Saved entries
◆ ◆ ◆
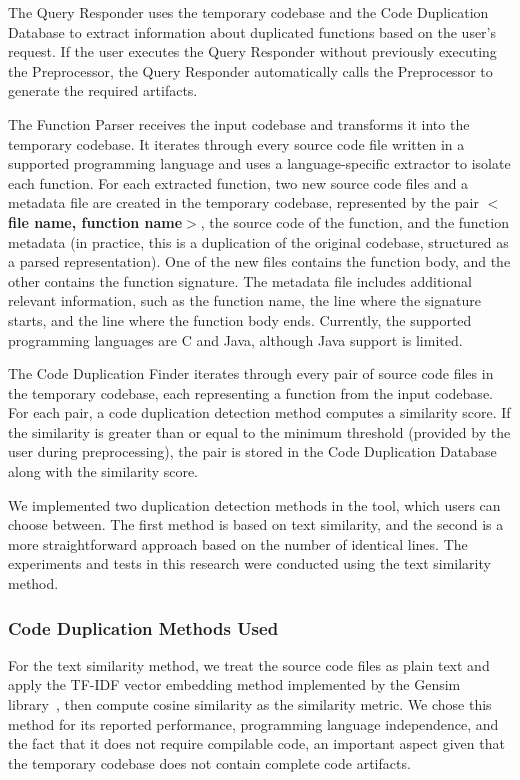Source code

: \documentclass[conference]{IEEEtran}
\begin{document}
The Query Responder uses the temporary codebase and the Code Duplication Database to extract 
information about duplicated functions based on the user's request. If the user executes the Query Responder
without previously executing the Preprocessor, the Query Responder automatically 
calls the Preprocessor to generate the required artifacts.

The Function Parser receives the input codebase and transforms it into the temporary
codebase. It iterates through every source code file written in a supported programming 
language and uses a language-specific extractor to isolate each function. For each extracted 
function, two new source code files and a metadata file are created in the temporary codebase, 
represented by the pair \textbf{$<$file name, function name$>$}, the source code of the function, 
and the function metadata (in practice, this is a duplication of the original codebase, 
structured as a parsed representation). One of the new files contains the function body, and the other 
contains the function signature. The metadata file includes additional relevant information,
such as the function name, the line where the signature starts, and the line where the function 
body ends. Currently, the supported programming languages are C and Java, although Java support is limited.

The Code Duplication Finder iterates through every pair of source code files in the
temporary codebase, each representing a function from the input codebase. For each pair,
a code duplication detection method computes a similarity score. If the similarity is greater 
than or equal to the minimum threshold (provided by the user during preprocessing), the pair 
is stored in the Code Duplication Database along with the similarity score.

We implemented two duplication detection methods in the tool, which users can choose 
between. The first method is based on text similarity, and the second is a more straightforward approach 
based on the number of identical lines. The experiments and tests in this research were 
conducted using the text similarity method.


\subsubsection{Code Duplication Methods Used}

For the text similarity method, we treat the source code files as plain text and apply the
TF-IDF vector embedding method implemented by the Gensim library~\cite{gensim},
then compute cosine similarity as the similarity metric. We chose this method for 
its reported performance, programming language independence, and the fact that it does 
not require compilable code, an important aspect given that the
temporary codebase does not contain complete code artifacts.
\end{document}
◆ ◆ ◆
Your answer should consist only of the lines above between the line holding "For the text" and the line holding "not require compilable", inclusive, each transcribed exactly.

■ **PROBLEM SOLUTION**
For the text similarity method, we treat the source code files as plain text and apply the
TF-IDF vector embedding method implemented by the Gensim library~\cite{gensim},
then compute cosine similarity as the similarity metric. We chose this method for 
its reported performance, programming language independence, and the fact that it does 
not require compilable code, an important aspect given that the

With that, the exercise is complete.